**Introduction**

Proof of concept - running **deep neural network with 170 neurons on Atmega328 - Arduino**.

I used **MNIST** dataset - handwritten digits 28x28 pixels, downsampled to 9x9

**Network topology** is fully connected, with ReLU activation in two hidden layers and linear activation in output layer

Network was trained on GPU (gtx1080) on my own neural network framework. After learning, weights have been rouded and mapped into **8 bit fixed point.**

**Weights mapping**

It is no wise to store weights as floats on 8 bit mcu. Each weight needs 4 bytes of memory, and each float operation is more than 10-times slower than int on AVR.

**We need to store **

layer 1 : (9x9 + 1)*100

layer 2 : (100+ 1)*60

layer 3 : (60+ 1)*10

**= 14870 synapses**

Converting into 8bit char is necessary. note : **extra weight +1 is for bias**

I used simple linear mapping :

weights are stored in separated .h files (each for one layer) :

#define layer_1_scaling_factor 515

signed char weights_layer_1[8200]={

-34, -17, -4, 18, 24, -9, 8, -7 ... };

Importat for AVR implementation is to** store weights into flash** :

const signed char weights_layer_1[8200] PROGMEM={ ...

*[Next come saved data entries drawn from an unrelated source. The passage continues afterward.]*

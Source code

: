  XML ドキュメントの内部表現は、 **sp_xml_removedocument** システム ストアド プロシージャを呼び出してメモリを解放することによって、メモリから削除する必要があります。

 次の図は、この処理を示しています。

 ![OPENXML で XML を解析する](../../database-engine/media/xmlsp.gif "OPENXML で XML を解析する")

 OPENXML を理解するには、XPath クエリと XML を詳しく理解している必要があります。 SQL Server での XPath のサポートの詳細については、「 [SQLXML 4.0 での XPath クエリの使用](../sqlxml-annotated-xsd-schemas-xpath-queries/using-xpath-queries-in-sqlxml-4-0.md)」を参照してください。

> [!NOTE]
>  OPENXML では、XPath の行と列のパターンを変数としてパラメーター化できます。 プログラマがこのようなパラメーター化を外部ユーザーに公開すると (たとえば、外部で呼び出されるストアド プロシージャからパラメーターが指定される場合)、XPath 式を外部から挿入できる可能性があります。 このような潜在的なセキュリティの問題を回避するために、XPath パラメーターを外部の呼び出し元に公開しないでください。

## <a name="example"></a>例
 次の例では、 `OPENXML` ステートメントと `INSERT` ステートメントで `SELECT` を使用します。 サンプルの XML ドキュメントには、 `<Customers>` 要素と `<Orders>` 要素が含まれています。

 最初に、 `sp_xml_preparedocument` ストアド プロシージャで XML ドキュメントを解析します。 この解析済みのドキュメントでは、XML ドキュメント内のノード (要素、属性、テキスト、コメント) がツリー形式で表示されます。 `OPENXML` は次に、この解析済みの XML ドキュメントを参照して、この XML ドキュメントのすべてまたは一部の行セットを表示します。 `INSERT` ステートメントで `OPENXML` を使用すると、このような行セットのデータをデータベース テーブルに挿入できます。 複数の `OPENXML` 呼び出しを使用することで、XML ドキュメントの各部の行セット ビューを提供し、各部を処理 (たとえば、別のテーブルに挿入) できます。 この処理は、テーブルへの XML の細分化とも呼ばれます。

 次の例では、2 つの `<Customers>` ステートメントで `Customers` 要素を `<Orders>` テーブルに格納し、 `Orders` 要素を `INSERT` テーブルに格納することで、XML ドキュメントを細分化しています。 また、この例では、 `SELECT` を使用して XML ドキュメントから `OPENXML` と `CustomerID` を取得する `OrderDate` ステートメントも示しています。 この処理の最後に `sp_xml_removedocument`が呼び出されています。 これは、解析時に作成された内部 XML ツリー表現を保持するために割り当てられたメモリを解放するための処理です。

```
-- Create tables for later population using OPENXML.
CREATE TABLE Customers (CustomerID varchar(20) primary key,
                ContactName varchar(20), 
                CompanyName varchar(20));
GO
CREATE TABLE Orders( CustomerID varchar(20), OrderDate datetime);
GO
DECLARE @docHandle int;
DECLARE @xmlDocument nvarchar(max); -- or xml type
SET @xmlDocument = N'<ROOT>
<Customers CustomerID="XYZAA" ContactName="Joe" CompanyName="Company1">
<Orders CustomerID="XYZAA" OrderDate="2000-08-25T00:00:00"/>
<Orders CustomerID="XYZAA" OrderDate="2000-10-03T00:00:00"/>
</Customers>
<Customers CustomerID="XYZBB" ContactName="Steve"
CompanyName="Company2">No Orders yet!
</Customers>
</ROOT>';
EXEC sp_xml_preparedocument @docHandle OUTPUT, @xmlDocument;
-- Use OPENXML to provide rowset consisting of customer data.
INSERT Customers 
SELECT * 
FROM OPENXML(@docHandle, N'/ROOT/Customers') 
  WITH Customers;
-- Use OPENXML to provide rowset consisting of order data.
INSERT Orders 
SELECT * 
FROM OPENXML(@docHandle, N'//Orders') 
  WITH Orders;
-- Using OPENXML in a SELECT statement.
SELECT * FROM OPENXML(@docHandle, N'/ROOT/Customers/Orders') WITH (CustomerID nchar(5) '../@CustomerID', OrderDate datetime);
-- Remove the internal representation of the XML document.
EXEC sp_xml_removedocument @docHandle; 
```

after this you can't access array like :

value = array[idx];

you need to use :

value = pgm_read_byte(&array[idx]);

**Storing outputs in ram**

To save some ram memory (we have only 2k) I used two buffers trick, and exchanging only pointers. The most wide layer is 101ints wide. We need two buffers of ints, 101*2*2bytes = 404 bytes to store layers outputs.

At beginning, there are two buffers (each 101 ints) initialized. When processing network, data are stored into buffer A which is input for layer 1, and its output is stored into buffer B. Buffer B is input for layer 2, and so on ...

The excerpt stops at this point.